##### Records provided #####

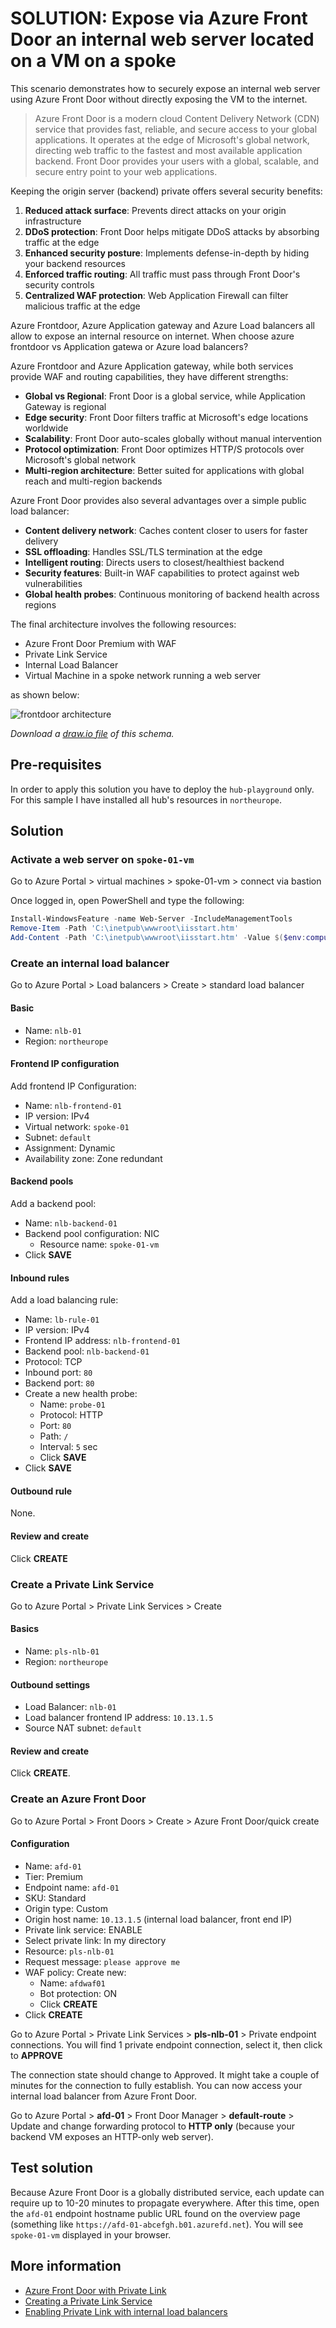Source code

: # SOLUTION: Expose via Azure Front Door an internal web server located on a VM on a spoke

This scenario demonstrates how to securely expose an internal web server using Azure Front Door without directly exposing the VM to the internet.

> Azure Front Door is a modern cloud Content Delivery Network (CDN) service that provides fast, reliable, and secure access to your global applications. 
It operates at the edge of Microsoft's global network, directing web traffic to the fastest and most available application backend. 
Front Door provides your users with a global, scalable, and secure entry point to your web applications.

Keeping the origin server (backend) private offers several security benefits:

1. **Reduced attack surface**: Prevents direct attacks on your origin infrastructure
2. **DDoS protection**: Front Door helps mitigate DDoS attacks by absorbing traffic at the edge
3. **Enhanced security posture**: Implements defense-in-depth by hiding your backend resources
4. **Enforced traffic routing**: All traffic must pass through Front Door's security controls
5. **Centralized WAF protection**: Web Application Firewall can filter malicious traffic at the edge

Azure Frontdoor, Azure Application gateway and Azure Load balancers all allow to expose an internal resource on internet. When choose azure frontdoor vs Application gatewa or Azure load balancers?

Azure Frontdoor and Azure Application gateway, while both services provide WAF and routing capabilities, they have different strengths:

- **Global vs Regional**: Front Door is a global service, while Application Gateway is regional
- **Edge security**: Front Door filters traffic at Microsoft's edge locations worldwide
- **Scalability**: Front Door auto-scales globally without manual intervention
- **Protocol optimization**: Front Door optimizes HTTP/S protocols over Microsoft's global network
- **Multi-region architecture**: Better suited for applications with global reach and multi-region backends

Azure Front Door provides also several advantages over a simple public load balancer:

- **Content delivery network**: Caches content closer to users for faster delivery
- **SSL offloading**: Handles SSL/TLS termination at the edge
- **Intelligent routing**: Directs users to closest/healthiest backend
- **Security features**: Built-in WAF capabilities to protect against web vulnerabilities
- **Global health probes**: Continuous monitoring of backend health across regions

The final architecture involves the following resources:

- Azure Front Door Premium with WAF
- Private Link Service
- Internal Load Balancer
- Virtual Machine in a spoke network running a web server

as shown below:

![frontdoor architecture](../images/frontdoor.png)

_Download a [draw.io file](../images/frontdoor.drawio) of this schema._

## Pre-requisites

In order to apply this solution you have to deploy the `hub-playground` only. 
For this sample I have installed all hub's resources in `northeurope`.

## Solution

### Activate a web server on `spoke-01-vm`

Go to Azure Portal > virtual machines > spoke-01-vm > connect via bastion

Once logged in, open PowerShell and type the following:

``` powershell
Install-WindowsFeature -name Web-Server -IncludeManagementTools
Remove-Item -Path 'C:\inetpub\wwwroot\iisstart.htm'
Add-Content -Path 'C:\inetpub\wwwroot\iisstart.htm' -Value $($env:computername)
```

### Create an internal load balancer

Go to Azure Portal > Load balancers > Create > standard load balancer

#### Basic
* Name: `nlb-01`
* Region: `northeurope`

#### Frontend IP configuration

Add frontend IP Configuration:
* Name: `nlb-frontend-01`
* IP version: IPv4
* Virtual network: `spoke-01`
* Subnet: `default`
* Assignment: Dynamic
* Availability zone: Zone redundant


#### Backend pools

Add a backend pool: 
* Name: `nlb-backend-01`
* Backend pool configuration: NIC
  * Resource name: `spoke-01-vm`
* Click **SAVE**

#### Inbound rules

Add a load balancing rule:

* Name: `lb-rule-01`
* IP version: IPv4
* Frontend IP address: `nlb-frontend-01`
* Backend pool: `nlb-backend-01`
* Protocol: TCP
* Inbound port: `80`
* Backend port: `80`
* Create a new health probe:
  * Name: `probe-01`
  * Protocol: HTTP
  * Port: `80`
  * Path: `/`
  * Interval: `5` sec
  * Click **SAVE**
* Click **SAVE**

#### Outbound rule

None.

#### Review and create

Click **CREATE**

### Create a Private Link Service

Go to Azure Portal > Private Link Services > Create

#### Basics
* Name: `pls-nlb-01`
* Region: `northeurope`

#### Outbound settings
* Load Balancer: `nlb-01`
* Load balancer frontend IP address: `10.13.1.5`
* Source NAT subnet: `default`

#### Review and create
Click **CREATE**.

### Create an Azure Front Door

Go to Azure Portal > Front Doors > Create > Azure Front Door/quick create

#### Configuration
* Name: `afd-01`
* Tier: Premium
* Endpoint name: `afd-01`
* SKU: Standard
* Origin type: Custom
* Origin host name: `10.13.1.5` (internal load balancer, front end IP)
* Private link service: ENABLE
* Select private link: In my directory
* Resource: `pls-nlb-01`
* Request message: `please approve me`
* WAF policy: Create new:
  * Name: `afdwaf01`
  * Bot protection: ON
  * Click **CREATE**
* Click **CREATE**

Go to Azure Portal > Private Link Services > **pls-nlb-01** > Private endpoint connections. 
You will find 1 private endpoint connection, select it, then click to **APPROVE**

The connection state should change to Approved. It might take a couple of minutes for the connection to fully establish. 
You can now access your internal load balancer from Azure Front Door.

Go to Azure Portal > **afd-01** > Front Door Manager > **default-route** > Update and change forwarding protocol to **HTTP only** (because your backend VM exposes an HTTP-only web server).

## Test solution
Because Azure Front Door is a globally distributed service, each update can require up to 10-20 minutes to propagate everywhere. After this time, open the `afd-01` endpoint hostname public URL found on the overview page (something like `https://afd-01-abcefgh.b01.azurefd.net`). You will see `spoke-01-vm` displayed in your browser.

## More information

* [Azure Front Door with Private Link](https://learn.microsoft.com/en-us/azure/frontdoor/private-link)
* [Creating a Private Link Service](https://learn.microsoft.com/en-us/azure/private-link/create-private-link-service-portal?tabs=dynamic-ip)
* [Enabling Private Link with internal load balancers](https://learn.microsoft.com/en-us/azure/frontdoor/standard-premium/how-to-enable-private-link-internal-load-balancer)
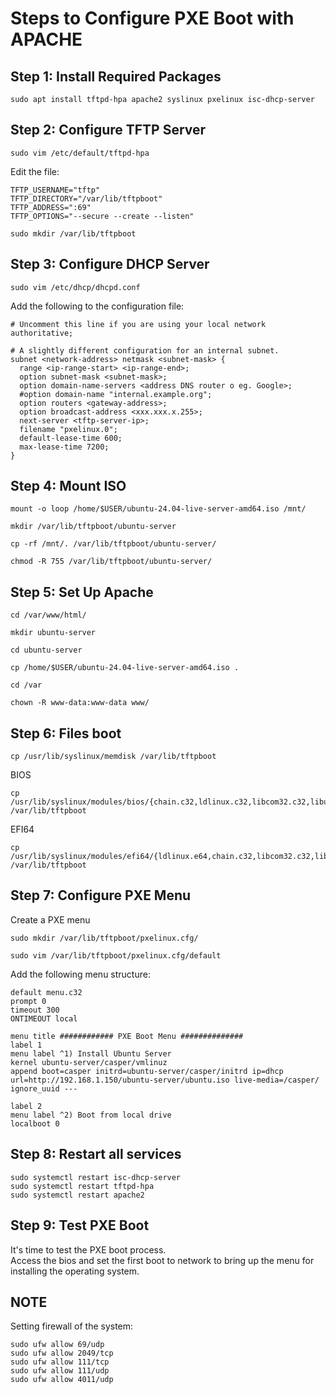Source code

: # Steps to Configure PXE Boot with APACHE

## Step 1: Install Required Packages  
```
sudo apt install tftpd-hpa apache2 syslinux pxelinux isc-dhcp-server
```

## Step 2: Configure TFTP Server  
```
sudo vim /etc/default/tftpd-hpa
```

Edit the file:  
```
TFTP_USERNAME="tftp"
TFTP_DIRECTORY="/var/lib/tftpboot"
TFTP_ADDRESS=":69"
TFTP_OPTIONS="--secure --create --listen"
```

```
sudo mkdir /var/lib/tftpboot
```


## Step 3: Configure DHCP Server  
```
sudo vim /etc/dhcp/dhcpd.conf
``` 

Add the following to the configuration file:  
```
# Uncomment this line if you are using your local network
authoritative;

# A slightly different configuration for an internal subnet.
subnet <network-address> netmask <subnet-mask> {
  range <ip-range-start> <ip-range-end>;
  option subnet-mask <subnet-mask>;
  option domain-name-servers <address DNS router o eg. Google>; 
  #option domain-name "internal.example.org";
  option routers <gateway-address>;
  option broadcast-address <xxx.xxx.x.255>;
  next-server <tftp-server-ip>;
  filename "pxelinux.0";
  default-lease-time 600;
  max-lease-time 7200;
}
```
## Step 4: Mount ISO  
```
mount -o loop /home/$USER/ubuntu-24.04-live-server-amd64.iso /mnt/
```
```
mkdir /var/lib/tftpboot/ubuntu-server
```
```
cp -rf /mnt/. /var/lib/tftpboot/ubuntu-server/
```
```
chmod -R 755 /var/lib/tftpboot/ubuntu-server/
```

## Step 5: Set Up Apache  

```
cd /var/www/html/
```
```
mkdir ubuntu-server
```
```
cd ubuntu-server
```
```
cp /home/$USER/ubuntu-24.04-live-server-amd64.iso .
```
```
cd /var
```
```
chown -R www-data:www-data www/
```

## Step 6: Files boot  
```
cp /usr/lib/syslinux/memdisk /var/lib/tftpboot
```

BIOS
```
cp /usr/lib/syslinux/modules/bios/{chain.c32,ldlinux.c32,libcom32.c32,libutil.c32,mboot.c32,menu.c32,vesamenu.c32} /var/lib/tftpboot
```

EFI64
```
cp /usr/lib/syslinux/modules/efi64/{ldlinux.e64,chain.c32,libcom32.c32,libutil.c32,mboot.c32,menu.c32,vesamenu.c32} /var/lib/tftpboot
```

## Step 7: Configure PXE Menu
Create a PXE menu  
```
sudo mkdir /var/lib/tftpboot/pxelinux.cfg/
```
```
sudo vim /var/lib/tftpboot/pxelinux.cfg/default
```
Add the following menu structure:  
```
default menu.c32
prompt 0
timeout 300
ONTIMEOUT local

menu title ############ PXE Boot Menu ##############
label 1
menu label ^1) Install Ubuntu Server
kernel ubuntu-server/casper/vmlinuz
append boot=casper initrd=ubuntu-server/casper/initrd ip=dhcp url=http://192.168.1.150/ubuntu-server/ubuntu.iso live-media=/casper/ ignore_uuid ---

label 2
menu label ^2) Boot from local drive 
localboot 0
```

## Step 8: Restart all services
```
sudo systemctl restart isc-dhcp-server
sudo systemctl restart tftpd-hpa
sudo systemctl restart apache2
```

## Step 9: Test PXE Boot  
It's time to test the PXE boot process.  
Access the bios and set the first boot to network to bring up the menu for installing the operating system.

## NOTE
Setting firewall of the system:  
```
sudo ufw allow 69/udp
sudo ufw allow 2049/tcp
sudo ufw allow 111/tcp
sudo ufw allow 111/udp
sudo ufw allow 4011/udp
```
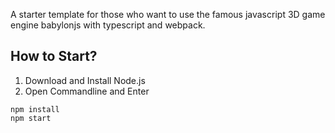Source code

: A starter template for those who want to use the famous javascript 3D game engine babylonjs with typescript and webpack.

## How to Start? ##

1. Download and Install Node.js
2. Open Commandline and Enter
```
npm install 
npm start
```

#####

• **The problem**
Leaving out the pictures, print each line of the records above from the first up to and including the one that contains "- **Protocol optimization**: Front", exactly as written.

• **Solved exercise**
Source code

: # SOLUTION: Expose via Azure Front Door an internal web server located on a VM on a spoke

This scenario demonstrates how to securely expose an internal web server using Azure Front Door without directly exposing the VM to the internet.

> Azure Front Door is a modern cloud Content Delivery Network (CDN) service that provides fast, reliable, and secure access to your global applications. 
It operates at the edge of Microsoft's global network, directing web traffic to the fastest and most available application backend. 
Front Door provides your users with a global, scalable, and secure entry point to your web applications.

Keeping the origin server (backend) private offers several security benefits:

1. **Reduced attack surface**: Prevents direct attacks on your origin infrastructure
2. **DDoS protection**: Front Door helps mitigate DDoS attacks by absorbing traffic at the edge
3. **Enhanced security posture**: Implements defense-in-depth by hiding your backend resources
4. **Enforced traffic routing**: All traffic must pass through Front Door's security controls
5. **Centralized WAF protection**: Web Application Firewall can filter malicious traffic at the edge

Azure Frontdoor, Azure Application gateway and Azure Load balancers all allow to expose an internal resource on internet. When choose azure frontdoor vs Application gatewa or Azure load balancers?

Azure Frontdoor and Azure Application gateway, while both services provide WAF and routing capabilities, they have different strengths:

- **Global vs Regional**: Front Door is a global service, while Application Gateway is regional
- **Edge security**: Front Door filters traffic at Microsoft's edge locations worldwide
- **Scalability**: Front Door auto-scales globally without manual intervention
- **Protocol optimization**: Front Door optimizes HTTP/S protocols over Microsoft's global network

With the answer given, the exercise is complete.